**Directions for this task**: Please print the entries below exactly, from the line with "无需随 $d$ 增大而增加，因此" through the line with "分布上的 Simpson 规则积分，积分区间由", including both of those lines and leaving out all others.

Stored items from a collection:
====================
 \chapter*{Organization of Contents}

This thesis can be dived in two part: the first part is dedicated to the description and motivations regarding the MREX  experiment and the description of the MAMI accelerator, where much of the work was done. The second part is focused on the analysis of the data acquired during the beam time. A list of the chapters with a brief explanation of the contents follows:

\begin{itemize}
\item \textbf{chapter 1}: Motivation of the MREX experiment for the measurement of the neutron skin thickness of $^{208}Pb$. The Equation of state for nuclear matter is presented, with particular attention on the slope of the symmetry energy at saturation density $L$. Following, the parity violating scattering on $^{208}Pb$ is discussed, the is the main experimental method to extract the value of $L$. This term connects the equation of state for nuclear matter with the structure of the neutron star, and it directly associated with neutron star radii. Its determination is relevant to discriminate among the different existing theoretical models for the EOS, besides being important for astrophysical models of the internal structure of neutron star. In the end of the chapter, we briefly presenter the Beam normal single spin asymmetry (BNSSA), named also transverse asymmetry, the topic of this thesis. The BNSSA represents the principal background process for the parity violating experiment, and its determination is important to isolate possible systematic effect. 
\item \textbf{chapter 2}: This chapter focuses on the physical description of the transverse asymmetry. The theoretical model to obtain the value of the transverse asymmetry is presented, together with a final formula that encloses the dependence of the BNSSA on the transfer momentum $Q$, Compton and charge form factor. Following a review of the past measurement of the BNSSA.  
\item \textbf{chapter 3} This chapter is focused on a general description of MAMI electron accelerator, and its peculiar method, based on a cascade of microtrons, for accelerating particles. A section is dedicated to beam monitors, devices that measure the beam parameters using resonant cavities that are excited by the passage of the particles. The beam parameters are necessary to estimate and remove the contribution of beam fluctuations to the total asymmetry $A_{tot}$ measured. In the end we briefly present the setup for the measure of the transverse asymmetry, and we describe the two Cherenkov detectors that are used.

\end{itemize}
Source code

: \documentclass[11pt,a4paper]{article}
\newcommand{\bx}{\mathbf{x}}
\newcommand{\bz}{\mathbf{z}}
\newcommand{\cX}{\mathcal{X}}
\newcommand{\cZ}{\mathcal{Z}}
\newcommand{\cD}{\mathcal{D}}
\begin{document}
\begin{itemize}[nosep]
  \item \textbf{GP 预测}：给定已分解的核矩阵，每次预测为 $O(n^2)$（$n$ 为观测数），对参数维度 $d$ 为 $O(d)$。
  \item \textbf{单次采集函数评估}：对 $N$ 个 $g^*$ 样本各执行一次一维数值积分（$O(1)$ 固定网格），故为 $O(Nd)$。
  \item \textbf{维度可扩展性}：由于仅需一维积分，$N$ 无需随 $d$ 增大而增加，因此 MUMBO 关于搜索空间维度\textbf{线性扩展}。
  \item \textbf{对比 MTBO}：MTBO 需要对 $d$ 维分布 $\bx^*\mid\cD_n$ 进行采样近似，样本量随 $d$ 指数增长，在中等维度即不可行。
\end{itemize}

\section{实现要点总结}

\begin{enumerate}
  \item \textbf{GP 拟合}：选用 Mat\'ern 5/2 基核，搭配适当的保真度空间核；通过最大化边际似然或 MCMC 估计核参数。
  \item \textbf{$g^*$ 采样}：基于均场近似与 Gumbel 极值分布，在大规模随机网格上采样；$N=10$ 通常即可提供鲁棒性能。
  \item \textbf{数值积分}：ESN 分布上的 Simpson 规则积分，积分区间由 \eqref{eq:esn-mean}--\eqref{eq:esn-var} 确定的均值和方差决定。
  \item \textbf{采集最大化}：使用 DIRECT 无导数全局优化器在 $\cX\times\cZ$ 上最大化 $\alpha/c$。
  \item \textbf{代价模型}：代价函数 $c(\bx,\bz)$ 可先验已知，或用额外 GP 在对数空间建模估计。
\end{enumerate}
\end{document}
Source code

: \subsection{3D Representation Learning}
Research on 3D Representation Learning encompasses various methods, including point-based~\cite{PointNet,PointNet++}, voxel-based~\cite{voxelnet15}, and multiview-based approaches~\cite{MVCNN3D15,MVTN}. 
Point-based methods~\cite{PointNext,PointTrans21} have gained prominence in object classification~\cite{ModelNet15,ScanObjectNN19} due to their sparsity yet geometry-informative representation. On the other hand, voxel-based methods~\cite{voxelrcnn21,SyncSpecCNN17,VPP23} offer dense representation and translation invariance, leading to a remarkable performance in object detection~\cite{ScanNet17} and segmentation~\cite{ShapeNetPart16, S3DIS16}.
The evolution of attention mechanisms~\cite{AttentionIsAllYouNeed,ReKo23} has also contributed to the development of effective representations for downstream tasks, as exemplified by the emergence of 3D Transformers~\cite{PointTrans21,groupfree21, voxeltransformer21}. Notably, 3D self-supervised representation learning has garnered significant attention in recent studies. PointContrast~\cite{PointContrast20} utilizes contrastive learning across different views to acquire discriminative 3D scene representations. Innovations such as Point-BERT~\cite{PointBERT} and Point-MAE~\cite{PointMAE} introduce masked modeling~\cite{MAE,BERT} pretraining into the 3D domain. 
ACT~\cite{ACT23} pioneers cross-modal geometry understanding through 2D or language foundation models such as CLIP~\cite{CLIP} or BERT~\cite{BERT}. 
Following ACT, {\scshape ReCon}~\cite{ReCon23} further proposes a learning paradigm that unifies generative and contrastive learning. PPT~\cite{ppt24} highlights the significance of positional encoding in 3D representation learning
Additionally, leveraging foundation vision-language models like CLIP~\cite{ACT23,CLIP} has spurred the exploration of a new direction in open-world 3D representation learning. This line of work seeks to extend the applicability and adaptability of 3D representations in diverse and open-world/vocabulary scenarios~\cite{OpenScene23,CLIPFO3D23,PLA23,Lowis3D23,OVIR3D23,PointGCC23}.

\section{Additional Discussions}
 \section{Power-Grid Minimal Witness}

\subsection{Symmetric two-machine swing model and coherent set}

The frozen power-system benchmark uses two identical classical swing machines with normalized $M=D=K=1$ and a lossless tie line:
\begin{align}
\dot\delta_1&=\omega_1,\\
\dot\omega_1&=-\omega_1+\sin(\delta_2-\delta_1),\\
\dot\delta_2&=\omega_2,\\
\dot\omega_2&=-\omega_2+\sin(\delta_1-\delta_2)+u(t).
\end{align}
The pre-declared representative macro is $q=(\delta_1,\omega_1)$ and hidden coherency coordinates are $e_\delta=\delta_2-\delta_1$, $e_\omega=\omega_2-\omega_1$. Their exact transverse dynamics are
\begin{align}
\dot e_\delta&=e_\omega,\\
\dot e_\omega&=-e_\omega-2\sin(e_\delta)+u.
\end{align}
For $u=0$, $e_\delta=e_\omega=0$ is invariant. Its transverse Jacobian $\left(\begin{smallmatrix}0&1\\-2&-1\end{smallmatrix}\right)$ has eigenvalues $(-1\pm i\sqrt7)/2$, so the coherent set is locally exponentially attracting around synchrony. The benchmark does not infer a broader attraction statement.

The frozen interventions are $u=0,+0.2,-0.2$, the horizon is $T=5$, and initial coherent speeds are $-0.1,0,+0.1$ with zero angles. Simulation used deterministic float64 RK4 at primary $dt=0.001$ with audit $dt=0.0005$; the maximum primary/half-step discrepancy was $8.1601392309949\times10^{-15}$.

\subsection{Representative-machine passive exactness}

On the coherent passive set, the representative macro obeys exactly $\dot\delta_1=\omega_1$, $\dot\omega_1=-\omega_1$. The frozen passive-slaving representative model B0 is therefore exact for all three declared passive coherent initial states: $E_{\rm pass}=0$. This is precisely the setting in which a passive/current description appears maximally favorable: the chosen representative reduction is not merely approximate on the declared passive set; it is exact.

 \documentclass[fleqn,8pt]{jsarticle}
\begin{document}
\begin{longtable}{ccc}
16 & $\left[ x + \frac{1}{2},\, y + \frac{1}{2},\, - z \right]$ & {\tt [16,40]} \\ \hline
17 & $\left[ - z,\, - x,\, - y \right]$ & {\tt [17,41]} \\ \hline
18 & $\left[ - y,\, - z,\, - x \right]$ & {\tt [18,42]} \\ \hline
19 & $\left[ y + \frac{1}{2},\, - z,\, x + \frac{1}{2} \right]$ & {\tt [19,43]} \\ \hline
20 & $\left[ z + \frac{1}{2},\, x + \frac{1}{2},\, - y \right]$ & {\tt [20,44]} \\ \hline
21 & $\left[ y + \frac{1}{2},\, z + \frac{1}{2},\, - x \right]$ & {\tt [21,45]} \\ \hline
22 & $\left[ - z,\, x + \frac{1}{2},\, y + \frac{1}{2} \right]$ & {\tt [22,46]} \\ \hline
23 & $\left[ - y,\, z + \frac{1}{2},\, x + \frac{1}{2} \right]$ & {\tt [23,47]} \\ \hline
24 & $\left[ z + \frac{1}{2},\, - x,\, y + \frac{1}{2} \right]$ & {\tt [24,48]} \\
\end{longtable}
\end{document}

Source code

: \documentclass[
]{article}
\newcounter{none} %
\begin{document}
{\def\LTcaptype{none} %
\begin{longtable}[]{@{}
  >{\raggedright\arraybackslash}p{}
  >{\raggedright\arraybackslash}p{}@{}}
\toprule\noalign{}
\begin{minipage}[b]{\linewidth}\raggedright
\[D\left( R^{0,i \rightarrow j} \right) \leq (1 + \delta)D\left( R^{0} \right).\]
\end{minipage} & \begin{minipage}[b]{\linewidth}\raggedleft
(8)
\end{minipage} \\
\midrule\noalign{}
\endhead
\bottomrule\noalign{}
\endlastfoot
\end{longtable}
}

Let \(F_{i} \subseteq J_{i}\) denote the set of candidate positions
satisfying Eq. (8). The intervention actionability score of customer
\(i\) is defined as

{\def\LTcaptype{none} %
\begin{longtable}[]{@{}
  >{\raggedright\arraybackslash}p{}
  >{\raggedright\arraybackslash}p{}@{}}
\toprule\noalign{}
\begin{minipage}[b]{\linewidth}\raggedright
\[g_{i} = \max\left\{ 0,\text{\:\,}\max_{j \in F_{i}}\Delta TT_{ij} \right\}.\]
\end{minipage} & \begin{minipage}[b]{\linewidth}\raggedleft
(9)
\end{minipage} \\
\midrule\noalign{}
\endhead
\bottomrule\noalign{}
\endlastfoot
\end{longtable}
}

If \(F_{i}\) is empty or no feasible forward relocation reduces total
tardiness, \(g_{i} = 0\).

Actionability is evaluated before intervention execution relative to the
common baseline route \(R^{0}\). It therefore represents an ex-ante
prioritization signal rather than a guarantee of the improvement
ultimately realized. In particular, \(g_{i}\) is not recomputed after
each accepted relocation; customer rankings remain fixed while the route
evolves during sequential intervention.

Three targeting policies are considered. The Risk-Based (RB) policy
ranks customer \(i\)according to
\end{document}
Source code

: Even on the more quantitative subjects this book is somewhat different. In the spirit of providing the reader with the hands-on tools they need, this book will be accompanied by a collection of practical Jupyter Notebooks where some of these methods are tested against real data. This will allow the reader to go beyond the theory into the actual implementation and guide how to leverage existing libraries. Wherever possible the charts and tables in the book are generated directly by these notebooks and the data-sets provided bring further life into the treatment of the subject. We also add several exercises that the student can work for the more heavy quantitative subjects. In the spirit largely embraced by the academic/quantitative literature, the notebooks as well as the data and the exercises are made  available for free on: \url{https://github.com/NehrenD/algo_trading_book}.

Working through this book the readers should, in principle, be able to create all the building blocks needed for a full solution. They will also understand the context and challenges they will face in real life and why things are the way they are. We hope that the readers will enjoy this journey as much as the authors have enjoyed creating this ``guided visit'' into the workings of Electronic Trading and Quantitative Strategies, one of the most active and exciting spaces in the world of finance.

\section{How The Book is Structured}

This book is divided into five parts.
====================
**Exercise solution**:
  \item \textbf{维度可扩展性}：由于仅需一维积分，$N$ 无需随 $d$ 增大而增加，因此 MUMBO 关于搜索空间维度\textbf{线性扩展}。
  \item \textbf{对比 MTBO}：MTBO 需要对 $d$ 维分布 $\bx^*\mid\cD_n$ 进行采样近似，样本量随 $d$ 指数增长，在中等维度即不可行。
\end{itemize}

\section{实现要点总结}

\begin{enumerate}
  \item \textbf{GP 拟合}：选用 Mat\'ern 5/2 基核，搭配适当的保真度空间核；通过最大化边际似然或 MCMC 估计核参数。
  \item \textbf{$g^*$ 采样}：基于均场近似与 Gumbel 极值分布，在大规模随机网格上采样；$N=10$ 通常即可提供鲁棒性能。
  \item \textbf{数值积分}：ESN 分布上的 Simpson 规则积分，积分区间由 \eqref{eq:esn-mean}--\eqref{eq:esn-var} 确定的均值和方差决定。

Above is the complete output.